# WHAT YOU WILL DO
Below are the records; give again exactly the line with "LissaBo/LissaBo is a", the line with "Spotify Şarkı Önerici", and each line that lies between them, and nothing besides.

===== SOURCE DATA =====

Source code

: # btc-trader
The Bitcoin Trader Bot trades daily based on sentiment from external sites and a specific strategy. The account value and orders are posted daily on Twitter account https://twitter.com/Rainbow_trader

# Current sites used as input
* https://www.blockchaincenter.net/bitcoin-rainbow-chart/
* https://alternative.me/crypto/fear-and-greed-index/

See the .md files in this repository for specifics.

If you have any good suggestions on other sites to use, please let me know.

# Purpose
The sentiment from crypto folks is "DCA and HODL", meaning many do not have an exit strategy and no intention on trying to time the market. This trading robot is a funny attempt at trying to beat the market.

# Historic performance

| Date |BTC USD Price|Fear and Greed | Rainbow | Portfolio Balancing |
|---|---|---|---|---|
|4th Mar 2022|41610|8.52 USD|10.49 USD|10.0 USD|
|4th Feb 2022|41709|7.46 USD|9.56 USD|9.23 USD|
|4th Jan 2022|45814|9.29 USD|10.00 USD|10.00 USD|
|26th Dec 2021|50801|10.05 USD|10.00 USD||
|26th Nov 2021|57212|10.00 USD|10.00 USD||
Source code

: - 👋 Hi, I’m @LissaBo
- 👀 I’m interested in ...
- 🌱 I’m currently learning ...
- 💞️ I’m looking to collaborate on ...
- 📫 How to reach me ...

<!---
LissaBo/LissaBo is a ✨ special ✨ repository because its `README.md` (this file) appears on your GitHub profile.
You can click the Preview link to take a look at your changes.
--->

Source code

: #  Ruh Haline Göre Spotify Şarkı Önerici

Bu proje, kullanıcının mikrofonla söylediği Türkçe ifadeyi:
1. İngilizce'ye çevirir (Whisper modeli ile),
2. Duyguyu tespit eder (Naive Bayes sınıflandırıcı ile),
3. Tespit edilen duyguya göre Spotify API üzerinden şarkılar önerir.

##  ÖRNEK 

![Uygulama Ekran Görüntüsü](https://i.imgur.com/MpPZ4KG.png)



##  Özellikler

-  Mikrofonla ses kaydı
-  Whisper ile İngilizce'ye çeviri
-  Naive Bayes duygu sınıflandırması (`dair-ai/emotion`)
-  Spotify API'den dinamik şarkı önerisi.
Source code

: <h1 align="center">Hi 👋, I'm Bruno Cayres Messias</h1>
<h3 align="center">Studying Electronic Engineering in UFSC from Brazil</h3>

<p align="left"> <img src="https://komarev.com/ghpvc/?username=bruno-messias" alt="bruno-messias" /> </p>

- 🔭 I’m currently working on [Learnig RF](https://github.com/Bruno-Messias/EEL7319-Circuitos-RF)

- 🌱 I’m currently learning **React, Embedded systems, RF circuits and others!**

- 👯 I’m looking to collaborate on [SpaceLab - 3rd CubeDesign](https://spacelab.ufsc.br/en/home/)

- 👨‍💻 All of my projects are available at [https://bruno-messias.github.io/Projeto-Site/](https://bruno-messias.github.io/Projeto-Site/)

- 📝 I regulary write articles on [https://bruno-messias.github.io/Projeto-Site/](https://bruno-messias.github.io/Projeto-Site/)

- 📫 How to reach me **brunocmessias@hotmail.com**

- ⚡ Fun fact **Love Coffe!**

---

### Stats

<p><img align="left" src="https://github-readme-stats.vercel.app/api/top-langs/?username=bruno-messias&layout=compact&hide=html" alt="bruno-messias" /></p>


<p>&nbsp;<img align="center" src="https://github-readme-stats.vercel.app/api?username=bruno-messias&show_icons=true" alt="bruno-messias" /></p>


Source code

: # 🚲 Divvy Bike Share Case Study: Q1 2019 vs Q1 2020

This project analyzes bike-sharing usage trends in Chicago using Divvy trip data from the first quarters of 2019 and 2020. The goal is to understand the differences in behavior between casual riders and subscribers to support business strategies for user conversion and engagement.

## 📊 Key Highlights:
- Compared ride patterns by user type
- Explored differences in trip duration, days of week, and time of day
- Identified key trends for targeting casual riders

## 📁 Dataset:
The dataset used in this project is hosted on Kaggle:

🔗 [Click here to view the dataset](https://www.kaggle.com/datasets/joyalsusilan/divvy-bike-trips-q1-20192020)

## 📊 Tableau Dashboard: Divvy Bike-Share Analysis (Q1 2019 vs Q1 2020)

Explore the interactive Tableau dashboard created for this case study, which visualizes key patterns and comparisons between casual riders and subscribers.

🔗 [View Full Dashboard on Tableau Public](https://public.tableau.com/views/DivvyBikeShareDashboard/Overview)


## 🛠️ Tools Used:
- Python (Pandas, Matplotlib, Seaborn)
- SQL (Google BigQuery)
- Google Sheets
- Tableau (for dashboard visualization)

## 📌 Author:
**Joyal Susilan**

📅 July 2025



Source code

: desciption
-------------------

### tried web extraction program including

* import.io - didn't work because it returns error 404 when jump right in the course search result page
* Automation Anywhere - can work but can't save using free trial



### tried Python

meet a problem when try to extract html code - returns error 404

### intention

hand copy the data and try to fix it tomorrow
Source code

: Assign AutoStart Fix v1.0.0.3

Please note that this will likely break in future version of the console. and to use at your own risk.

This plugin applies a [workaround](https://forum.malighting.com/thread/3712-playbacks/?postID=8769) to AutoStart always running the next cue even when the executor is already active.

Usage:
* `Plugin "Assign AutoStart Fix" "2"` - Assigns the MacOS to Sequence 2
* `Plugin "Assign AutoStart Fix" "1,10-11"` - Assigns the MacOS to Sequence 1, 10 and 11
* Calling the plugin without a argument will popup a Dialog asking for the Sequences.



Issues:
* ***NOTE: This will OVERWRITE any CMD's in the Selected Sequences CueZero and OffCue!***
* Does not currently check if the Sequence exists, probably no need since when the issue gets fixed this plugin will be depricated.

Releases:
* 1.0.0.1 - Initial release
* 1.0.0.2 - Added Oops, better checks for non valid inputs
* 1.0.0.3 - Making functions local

=====

# SOLUTION FOR THIS TASK
LissaBo/LissaBo is a ✨ special ✨ repository because its `README.md` (this file) appears on your GitHub profile.
You can click the Preview link to take a look at your changes.
--->

Source code

: #  Ruh Haline Göre Spotify Şarkı Önerici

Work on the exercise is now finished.